A governante defendeu uma mudança de paradigma, apelando à transição gradual da dependência de ajuda ao desenvolvimento para modelos assentes em investimento e dinamização empresarial. Nas suas palavras: “Passemos da ajuda ao desenvolvimento para a área de investimento, comércio. E sector privado, sobretudo, apoio ao sector privado.” O fórum de negócios associado à Cimeira deverá reunir cerca de 500 empresários.

Recorde de Acordos e Reconhecimento do Apoio Português

No plano bilateral, prevê-se a assinatura de um número invulgarmente elevado de acordos sectoriais. Segundo a ministra, “Portugal dizia que o recorde que já tiveram foi com o Brasil, mas acho que com Moçambique vamos ter o recorde […], acho que nós temos cerca de 21 acordos.” Os instrumentos abrangem áreas como educação, saúde, agricultura, energia, comunicações, transformação digital e infra-estruturas.

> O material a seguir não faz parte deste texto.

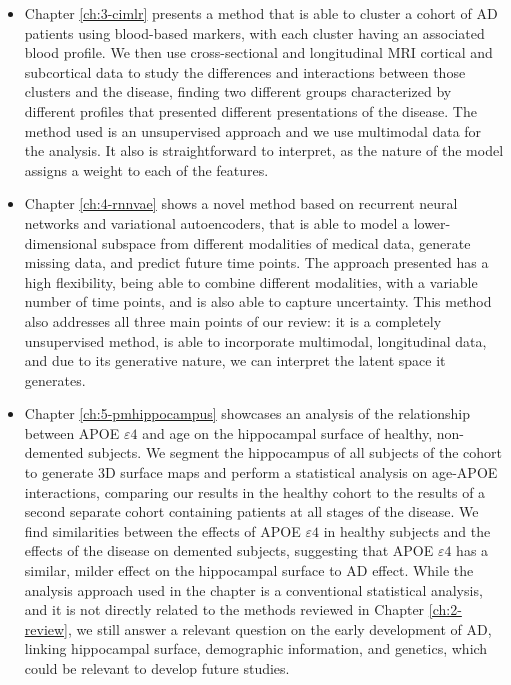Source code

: \begin{itemize}
\item Chapter \ref{ch:3-cimlr} presents a method that is able to cluster a cohort of AD patients using blood-based markers, with each cluster having an associated blood profile. We then use cross-sectional and longitudinal MRI cortical and subcortical data to study the differences and interactions between those clusters and the disease, finding two different groups characterized by different profiles that presented different presentations of the disease. The method used is an unsupervised approach and we use multimodal data for the analysis. It also is straightforward to interpret, as the nature of the model assigns a weight to each of the features. 
\item Chapter \ref{ch:4-rnnvae} shows a novel method based on recurrent neural networks and variational autoencoders, that is able to model a lower-dimensional subspace from different modalities of medical data, generate missing data, and predict future time points. The approach presented has a high flexibility, being able to combine different modalities, with a variable number of time points, and is also able to capture uncertainty. This method also addresses all three main points of our review: it is a completely unsupervised method, is able to incorporate multimodal, longitudinal data, and due to its generative nature, we can interpret the latent space it generates.
\item Chapter \ref{ch:5-pmhippocampus} showcases an analysis of the relationship between APOE $\varepsilon4$ and age on the hippocampal surface of healthy, non-demented subjects. We segment the hippocampus of all subjects of the cohort to generate 3D surface maps and perform a statistical analysis on age-APOE interactions, comparing our results in the healthy cohort to the results of a second separate cohort containing patients at all stages of the disease. We find similarities between the effects of APOE $\varepsilon4$ in healthy subjects and the effects of the disease on demented subjects, suggesting that APOE $\varepsilon4$ has a similar, milder effect on the hippocampal surface to AD effect. While the analysis approach used in the chapter is a conventional statistical analysis, and it is not directly related to the methods reviewed in Chapter \ref{ch:2-review}, we still answer a relevant question on the early development of AD, linking hippocampal surface, demographic information, and genetics, which could be relevant to develop future studies.
\end{itemize}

A Ministra Lucas afirmou ainda que Moçambique aproveita a Cimeira para agradecer publicamente o apoio português em momentos de crise, incluindo no combate aos efeitos das mudanças climáticas e no domínio da defesa e segurança. “Nós, primeiro, viemos para agradecer a Portugal e ao povo português pelo apoio que nos tem dado nos momentos difíceis”, frisou, destacando o contributo português “na luta contra o terrorismo” e na capacitação das instituições moçambicanas de gestão de calamidades.

A visita inclui ainda um encontro com a comunidade moçambicana residente em Portugal, sobretudo estudantes na região do Porto, permitindo “trocar impressões” sobre a vida académica e social da diáspora.